Function
This script is designed to take in two sequences files and generate datasets of orthologous sequence alignments.
The first [seqin] sequence set is the 'queries' around which orthologous datasets are to be assembled. This is now
optimised for a dataset consisting of one protein per protein-coding gene, although splice variants should be dealt
with OK and treated as paralogues. This will only cause problems if the postdup=T
option is used, which restricts
orthologues returned to be within the last post-duplication clade for the sequence.
The second [orthdb] is the list of proteins from which the orthologues will be extracted. The seqin sequences are
then BLASTed against the orthdb and processed (see below) to retain putative orthologues using an estimation of the
phylogenetic relationships based on pairwise sequences similarities.

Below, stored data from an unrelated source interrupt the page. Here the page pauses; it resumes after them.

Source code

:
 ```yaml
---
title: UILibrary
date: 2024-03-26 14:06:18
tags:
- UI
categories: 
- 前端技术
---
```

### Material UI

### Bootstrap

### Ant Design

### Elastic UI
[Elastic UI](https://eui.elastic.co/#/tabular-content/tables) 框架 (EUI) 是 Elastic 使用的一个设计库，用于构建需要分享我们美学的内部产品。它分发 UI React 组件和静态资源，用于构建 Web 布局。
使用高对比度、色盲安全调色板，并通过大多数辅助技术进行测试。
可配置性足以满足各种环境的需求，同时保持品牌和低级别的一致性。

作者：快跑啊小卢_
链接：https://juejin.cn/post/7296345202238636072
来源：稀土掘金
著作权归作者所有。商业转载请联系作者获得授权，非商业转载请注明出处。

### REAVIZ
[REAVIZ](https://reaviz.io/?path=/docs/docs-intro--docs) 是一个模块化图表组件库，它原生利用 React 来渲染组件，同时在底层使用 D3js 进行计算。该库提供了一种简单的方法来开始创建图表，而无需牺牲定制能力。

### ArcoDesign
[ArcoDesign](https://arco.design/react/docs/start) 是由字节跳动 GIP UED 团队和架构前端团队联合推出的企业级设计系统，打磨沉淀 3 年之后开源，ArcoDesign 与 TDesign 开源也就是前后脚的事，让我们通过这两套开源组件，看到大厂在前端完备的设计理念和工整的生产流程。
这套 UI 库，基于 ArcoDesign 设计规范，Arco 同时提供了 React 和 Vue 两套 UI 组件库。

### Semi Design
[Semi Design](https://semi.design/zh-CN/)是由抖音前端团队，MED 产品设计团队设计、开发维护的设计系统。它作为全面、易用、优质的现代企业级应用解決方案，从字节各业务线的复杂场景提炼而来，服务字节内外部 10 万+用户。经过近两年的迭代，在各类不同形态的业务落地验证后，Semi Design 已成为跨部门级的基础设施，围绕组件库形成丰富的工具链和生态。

NB. As of version 2.0, gopher=FILE
has been replaced with seqin=FILE
for greater rje python consistency. The allqry
option has been removed. Please cleanup the input data into a desired non-redundant dataset before running GOPHER.
(In many ways, GOPHER's strength is it's capacity to be run for a single sequence of interest rather than a whole
genome, and it is this functionality that has been concentrated on for use with PRESTO and SLiM Pickings etc.) The
output of statistics for each GOPHER run has also been discontinued for now but may be reintroduced with future
versions. The phosalign command (to produce a table of potential phosphorylation sites (e.g. S,T,Y) across
orthologues for special conservation of phosphorylation prediction analyses) has also been discontinued for now.
Version 2.1 has tightened up on the use of rje_seq parameters that were causing trouble otherwise. It is now the
responsibility of the user to make sure that the orthologue database meets the desired criteria. Duplicate accession
numbers will not be tolerated by GOPHER and (arbitrary) duplicates will be deleted if the sequences are the same, or
renamed otherwise. Renaming may cause problems later. It is highly desirable not to have two proteins with the same
accession number but different amino acid sequences. The following commands are added to the rje_seq object when input
is read: accnr=T
unkspec=F
specnr=F
gnspacc=T
. Note that unknown species are also not permitted.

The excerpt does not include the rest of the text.